Cardinality of $GL_n(K)$ when $K$ is finite I don't know how to do the last task of an exercise.  
Let $K$ be a field, $G=GL_n(K)$ and $X=K^n\backslash\{0\}$.
First task: Show that $G \times X \to X$, $(A,x)\mapsto Ax$ defines an action of $G$ on $X$. Done.
Second task: find the stabilizer of $\displaystyle x=\left(\begin{eqnarray} 1\\ 0 \\ \vdots \\0 \end{eqnarray}\right)$. Done.
Third task: Show that there is only one orbit. Done.
Last task: Let $|K|<\infty$. Use the last two tasks and induction to find $|G|$.  
I know that $|G|=[G:St_G(x)]\cdot|St_G(x)|$ and i know that $[G:St_G(x)]=|\bar{x}|=m^n-1$ but i can't figure out what $|St_G(x)|$ is.
What should i do next?
I appreciate every hint :)
 A: I think we can close to the last part like this. You know that if $V=V_n(q)$ be a vector space on the field $F=GF(q)$ of dimension $n$ then we have vectors $e_i, ~1\leq i\leq n$ such that $$V=\langle e_1,e_2,...,e_n\rangle$$ So $|V|=q^n$. In fact, $V\cong F\times F\times...\times F$ $n$ times.
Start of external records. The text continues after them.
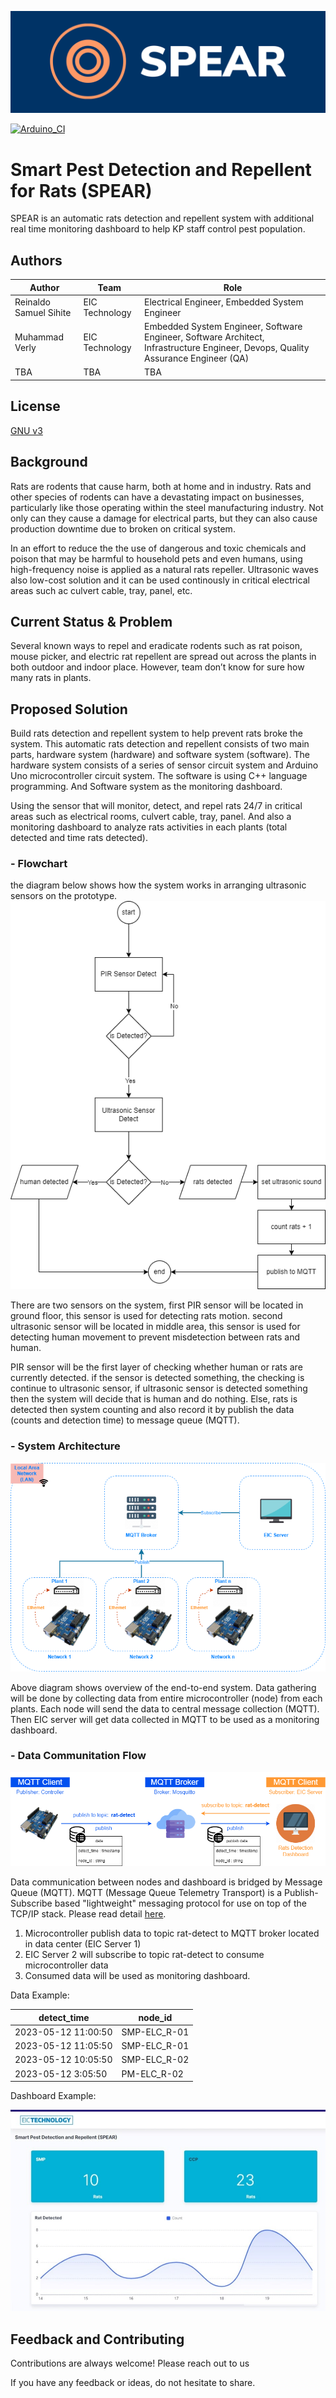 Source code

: ![Spear Logo](https://github.com/verlym/rat-detect/blob/main/spear-logo.png)

[![Arduino_CI](https://github.com/verlym/rat-detect/actions/workflows/main.yml/badge.svg?branch=main)](https://github.com/verlym/rat-detect/actions/workflows/main.yml)

# Smart Pest Detection and Repellent for Rats (SPEAR)

SPEAR is an automatic rats detection and repellent system with additional real time monitoring dashboard to help KP staff control pest population.


## Authors

| Author                 | Team           | Role                                                                                                                              |
| ---------------------- | -------------- | --------------------------------------------------------------------------------------------------------------------------------- |
| Reinaldo Samuel Sihite | EIC Technology | Electrical Engineer, Embedded System Engineer                                                                                     |
| Muhammad Verly         | EIC Technology | Embedded System Engineer, Software Engineer, Software Architect, Infrastructure Engineer, Devops, Quality Assurance Engineer (QA) |
| TBA                    | TBA            | TBA                                                                                                                               |

## License

[GNU v3](https://choosealicense.com/licenses/gpl-3.0/)


## Background
Rats are rodents that cause harm, both at home and in industry. Rats and other species of rodents can have a devastating impact on businesses, particularly like those operating within the steel manufacturing industry. Not only can they cause a damage for electrical parts, but they can also cause production downtime due to broken on critical system. 

In an effort to
reduce the the use of dangerous and toxic chemicals and poison that may be harmful to household pets and even humans, using high-frequency noise is applied as a natural rats repeller. Ultrasonic waves also low-cost solution and it can be used continously in critical electrical areas such ac culvert cable, tray, panel, etc.


## Current Status & Problem

Several known ways to
repel and eradicate rodents such as rat poison, mouse picker, and electric rat repellent are spread out across the plants in both outdoor and indoor place. However, team don’t know for sure how many rats in plants.
## Proposed Solution
Build rats detection and repellent system to help prevent rats broke the system. This automatic rats detection and repellent consists of two main parts, hardware system 
(hardware) and software system (software). The hardware system consists of a series of sensor circuit 
system and Arduino Uno microcontroller circuit system. The software is using C++ language 
programming. And Software system as the monitoring dashboard.

Using the sensor that will monitor, detect, and repel rats 24/7 in critical areas such as electrical rooms, culvert cable, tray, panel. And also a monitoring dashboard to analyze rats activities in each plants (total detected and time rats detected).

### - Flowchart
the diagram below shows how the system works in arranging ultrasonic sensors on the prototype.
![Flowchart](https://github.com/verlym/rat-detect/blob/main/drawio-EIC%20Rat%20Detection%20Flowchart.png)

There are two sensors on the system, first PIR sensor will be located in ground floor, this sensor is used for detecting rats motion. second ultrasonic sensor will be located in middle area, this sensor is used for detecting human movement to prevent misdetection between rats and human. 

PIR sensor will be the first layer of checking whether human or rats are currently detected. if the sensor is detected something, the checking is continue to ultrasonic sensor, if ultrasonic sensor is detected something then the system will decide that is human and do nothing. Else, rats is detected then system counting and also record it by publish the data (counts and detection time) to message queue (MQTT).

### - System Architecture
![System Architecture](https://github.com/verlym/rat-detect/blob/main/drawio-EIC%20Rat%20Pest%20Detection%20Architecture.png)

Above diagram shows overview of the end-to-end system. Data gathering will be done by collecting data from entire microcontroller (node) from each plants. Each node will send the data to central message collection (MQTT). Then EIC server will get data collected in MQTT to be used as a monitoring dashboard.

### - Data Communitation Flow
![Data Communitation](https://github.com/verlym/rat-detect/blob/main/drawio-EIC%20Rat%20Pest%20Detection%20Architecture%20Data%20Flow.png)

Data communication between nodes and dashboard is bridged by Message Queue (MQTT). MQTT (Message Queue Telemetry Transport) is a Publish-Subscribe based "lightweight" messaging protocol for use on top of the TCP/IP stack. Please read detail [here](https://mntolia.com/fundamentals-mqtt/).

1. Microcontroller publish data to topic rat-detect to MQTT broker located in data center (EIC Server 1)
2. EIC Server 2 will subscribe to topic rat-detect to consume microcontroller data
3. Consumed data will be used as monitoring dashboard.

Data Example:

detect_time        |	node_id
| ---------------------- | -------------- |
2023-05-12 11:00:50	 | SMP-ELC_R-01
2023-05-12 11:05:50	 | SMP-ELC_R-01
2023-05-12 10:05:50	 | SMP-ELC_R-02
2023-05-12 3:05:50	 | PM-ELC_R-02

Dashboard Example:

![Dashboard](https://github.com/verlym/rat-detect/blob/main/EIC%20Rat%20Pest%20Detection%20Monitoring%20Dashboard%20-%20Example.jpeg)

## Feedback and Contributing

Contributions are always welcome! Please reach out to us

If you have any feedback or ideas, do not hesitate to share.
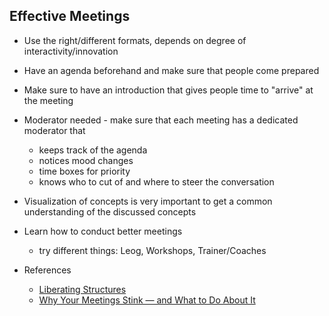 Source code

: ## Effective Meetings

* Use the right/different formats, depends on degree of interactivity/innovation

* Have an agenda beforehand and make sure that people come prepared

* Make sure to have an introduction that gives people time to "arrive" at the meeting

* Moderator needed - make sure that each meeting has a dedicated moderator that 
  * keeps track of the agenda
  * notices mood changes
  * time boxes for priority
  * knows who to cut of and where to steer the conversation

* Visualization of concepts is very important to get a common understanding of the discussed concepts

* Learn how to conduct better meetings
  * try different things: Leog, Workshops, Trainer/Coaches
  
* References
  * [Liberating Structures](https://www.liberatingstructures.de/)
  * [Why Your Meetings Stink — and What to Do About It](https://hbr.org/2019/01/why-your-meetings-stink-and-what-to-do-about-it)
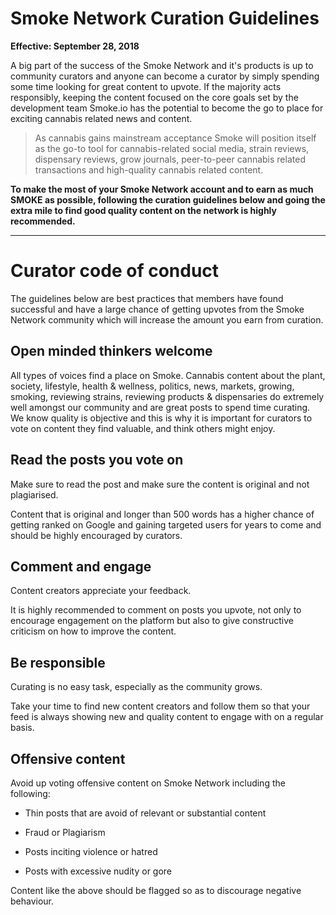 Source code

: # Smoke Network Curation Guidelines

**Effective: September 28, 2018**

A big part of the success of the Smoke Network and it's products is up to community curators and anyone can become a curator by simply spending some time looking for great content to upvote. If the majority acts responsibly, keeping the content focused on the core goals set by the development team Smoke.io has the potential to become the go to place for exciting cannabis related news and content.

> As cannabis gains mainstream acceptance Smoke will position itself as the go-to tool for cannabis-related social media, strain reviews, dispensary reviews, grow journals, peer-to-peer cannabis related transactions and high-quality cannabis related content.



**To make the most of your Smoke Network account and to earn as much SMOKE as possible, following the curation guidelines below and going the extra mile to find good quality content on the network is highly recommended.**

---

# Curator code of conduct

The guidelines below are best practices that members have found successful and have a large chance of getting upvotes from the Smoke Network community which will increase the amount you earn from curation.

## Open minded thinkers welcome

All types of voices find a place on Smoke. Cannabis content about the plant, society, lifestyle, health & wellness, politics, news, markets, growing, smoking, reviewing strains, reviewing products & dispensaries do extremely well amongst our community and are great posts to spend time curating. We know quality is objective and this is why it is important for curators to vote on content they find valuable, and think others might enjoy.

## Read the posts you vote on

Make sure to read the post and make sure the content is original and not plagiarised.

Content that is original and longer than 500 words has a higher chance of getting ranked on Google and gaining targeted users for years to come and should be highly encouraged by curators.

## Comment and engage

Content creators appreciate your feedback.

It is highly recommended to comment on posts you upvote, not only to encourage engagement on the platform but also to give constructive criticism on how to improve the content.

## Be responsible

Curating is no easy task, especially as the community grows.

Take your time to find new content creators and follow them so that your feed is always showing new and quality content to engage with on a regular basis.

## Offensive content

Avoid up voting offensive content on Smoke Network including the following:  

-   Thin posts that are avoid of relevant or substantial content

-   Fraud or Plagiarism

-   Posts inciting violence or hatred

-   Posts with excessive nudity or gore


Content like the above should be flagged so as to discourage negative behaviour.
And you know that $$GL_n(q)=\{T\mid T:V\to V\ ~\text{where} ~~T~~\text{are all invertible linear transformations}\}$$ Now take $T\in GL_n(q)$. What is the order of $T(e_1)$? Obviously it is $q^n-1$. What will be $T(e_2)$? It is clearly $q^n-q$. By this way we will have $T(e_n)=q^n-q^{n-1}$. This gives you $$|GL_n(q)|=(q^n-1)(q^n-q)...(q^n-q^{n-1})$$
A: It looks like you should be done. You said you found the stabilizer of $x$. What is it? What is its cardinality?

Here's an alternative approach to figuring out $|G|$.
Clearly, $|GL_1(K)|=|K|-1$.
To get a $2\times 2$ invertible matrix with entries in $K$, we require that the first column be a non-zero vector (there are $|K|^2-1$ such), and once we've chosen a particular vector for the first column, we must choose the second column so that it is not a $K$-scalar multiple of the first column (there are $|K|^2-|K|$ such vectors). Hence, $$|GL_2(K)|=\bigl(|K|^2-1\bigr)\bigl(|K|^2-|K|\bigr).$$ Check out a few more cases, and you'll notice the pattern that $$|GL_n(K)|=\prod_{i=0}^{n-1}\bigl(|K|^n-|K|^i\bigr).$$